Several intuitive drag-and-drop tools for constructing and analyzing system dynamics models exist (Stella, Powersim, Simulink (of Matlab) or VENSIM) which makes EBM relatively easy to use and therefore extensive usage and deployment.
In sum, EBM seems well-suited to represent physical processes (or processes that can be seen as such without loss). It suggests regarding a system as a whole in the first place and does not support an explicit representation of components (agents). To some extent hence, EBM is a type of top-down technology. It is most naturally applicable to systems which we can model centrally, and in which physical laws govern dynamics rather than by information processing.
Agent-based modelling
It usually starts out with modelling properties and behaviour of individual agents and only thereafter considers macro-level effects to emerge from the aggregation of agents’ behaviour. In ABM, the individual agent is the explicit subject to the modelling effort.
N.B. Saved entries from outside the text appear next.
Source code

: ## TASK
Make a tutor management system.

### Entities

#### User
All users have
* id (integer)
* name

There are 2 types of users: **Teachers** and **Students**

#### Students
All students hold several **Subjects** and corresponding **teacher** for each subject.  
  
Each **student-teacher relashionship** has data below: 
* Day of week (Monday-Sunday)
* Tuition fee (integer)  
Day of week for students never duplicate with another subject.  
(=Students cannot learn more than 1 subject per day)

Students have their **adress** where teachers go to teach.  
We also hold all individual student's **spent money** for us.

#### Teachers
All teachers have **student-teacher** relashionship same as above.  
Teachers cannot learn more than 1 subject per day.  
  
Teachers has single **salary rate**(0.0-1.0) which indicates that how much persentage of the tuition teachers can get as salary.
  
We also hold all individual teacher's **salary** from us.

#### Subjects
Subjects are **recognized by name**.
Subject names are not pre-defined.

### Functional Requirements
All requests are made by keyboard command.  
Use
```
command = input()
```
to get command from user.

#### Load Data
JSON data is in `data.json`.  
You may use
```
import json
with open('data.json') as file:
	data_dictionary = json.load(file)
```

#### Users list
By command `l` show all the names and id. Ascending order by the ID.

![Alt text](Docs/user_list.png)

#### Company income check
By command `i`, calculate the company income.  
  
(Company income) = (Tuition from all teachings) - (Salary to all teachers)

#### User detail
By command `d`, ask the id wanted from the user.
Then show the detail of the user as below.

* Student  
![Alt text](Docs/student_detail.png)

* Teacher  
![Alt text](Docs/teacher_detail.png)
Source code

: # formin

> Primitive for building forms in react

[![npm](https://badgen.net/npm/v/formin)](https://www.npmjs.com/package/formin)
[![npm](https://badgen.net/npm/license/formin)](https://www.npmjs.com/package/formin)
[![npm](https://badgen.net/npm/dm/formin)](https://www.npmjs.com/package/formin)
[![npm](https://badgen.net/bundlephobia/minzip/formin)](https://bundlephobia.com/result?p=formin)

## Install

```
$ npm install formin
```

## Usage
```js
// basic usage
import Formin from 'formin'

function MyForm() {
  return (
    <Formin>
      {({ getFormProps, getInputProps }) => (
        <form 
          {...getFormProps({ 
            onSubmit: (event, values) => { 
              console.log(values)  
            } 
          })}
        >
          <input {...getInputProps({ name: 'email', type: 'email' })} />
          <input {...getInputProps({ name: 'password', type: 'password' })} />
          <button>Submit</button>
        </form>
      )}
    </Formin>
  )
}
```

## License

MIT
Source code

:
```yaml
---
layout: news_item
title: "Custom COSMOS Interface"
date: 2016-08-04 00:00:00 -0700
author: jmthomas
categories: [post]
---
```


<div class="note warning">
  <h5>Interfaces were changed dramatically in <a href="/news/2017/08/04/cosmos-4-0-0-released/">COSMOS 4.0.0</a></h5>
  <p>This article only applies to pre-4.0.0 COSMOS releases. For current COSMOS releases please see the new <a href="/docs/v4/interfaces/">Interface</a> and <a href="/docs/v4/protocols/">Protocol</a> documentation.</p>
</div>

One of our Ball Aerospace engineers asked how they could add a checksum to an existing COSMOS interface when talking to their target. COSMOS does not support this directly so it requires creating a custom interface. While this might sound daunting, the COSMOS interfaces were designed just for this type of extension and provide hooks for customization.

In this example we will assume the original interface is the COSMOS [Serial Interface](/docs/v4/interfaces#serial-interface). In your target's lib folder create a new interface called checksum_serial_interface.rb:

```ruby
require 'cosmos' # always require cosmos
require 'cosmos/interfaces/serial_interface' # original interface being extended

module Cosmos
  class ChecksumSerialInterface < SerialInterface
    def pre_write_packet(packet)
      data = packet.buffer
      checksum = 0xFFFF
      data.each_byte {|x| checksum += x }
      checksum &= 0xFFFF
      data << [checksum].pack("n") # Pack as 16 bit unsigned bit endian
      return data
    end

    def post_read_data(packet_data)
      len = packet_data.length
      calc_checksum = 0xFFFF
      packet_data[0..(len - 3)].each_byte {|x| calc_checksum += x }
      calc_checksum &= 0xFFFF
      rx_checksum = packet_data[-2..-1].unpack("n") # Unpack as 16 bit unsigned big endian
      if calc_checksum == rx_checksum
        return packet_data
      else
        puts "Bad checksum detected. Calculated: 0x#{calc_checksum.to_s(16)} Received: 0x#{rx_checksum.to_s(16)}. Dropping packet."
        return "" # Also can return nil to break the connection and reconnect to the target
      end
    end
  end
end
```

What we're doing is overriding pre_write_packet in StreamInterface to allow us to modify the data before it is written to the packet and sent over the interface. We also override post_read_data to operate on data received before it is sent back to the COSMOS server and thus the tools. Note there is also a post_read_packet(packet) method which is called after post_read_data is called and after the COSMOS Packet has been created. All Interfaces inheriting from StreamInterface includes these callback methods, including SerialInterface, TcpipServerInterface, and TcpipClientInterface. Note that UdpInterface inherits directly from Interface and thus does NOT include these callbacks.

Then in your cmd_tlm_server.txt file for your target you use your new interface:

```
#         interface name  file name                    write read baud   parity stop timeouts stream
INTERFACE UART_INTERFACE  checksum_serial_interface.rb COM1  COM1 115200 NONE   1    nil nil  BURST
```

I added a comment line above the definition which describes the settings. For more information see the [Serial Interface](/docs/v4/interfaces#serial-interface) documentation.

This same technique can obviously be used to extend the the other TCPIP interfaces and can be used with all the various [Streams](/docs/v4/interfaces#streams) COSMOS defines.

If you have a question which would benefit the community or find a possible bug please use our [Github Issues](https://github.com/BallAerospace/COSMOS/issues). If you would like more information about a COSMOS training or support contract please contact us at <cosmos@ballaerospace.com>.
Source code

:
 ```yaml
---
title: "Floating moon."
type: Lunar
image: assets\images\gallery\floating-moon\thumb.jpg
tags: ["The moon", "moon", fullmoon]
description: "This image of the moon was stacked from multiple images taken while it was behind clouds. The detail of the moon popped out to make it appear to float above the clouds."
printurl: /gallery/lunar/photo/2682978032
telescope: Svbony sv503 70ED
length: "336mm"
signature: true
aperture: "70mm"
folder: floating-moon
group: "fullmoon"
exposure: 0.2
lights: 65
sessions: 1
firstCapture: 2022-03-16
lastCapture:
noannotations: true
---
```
With this, ABM offers an additional level of validation. Like EBM it allows comparing model output with observed system behaviour. Additionally, however, it can be validated at the individual level by comparing the encoded behaviour of each agent with the actual behaviour of real agents. This, however, usually requires additional data and hence more efforts in empirical research.
Basically, ABM might seem intuitively more appropriate for modelling social systems, since it allows, and even necessitates, considering individual decisions, dispositions and inclinations. Its natural modularization follows boundaries among individuals, whereas in EBM modularization often crosses these boundaries.
What is more, ABM allows representing space, thereby offering possibilities to consider topological particularities of interaction and information transfer. In combination with graph theory and network analysis, it enables precise conceptualizations of differences in frequency, strength, existence etc. of interactions between agents.
What is Agent-Based Modelling
Agent-based modelling (ABM) is a style of modelling in which we represent the interaction between individuals and with each other environment in a program. Agents can be, for example, people, animals, groups, or cells. They can model entities that do not have a physical basis but are entities can perform some tasks such as gathering information or modelling the evolution.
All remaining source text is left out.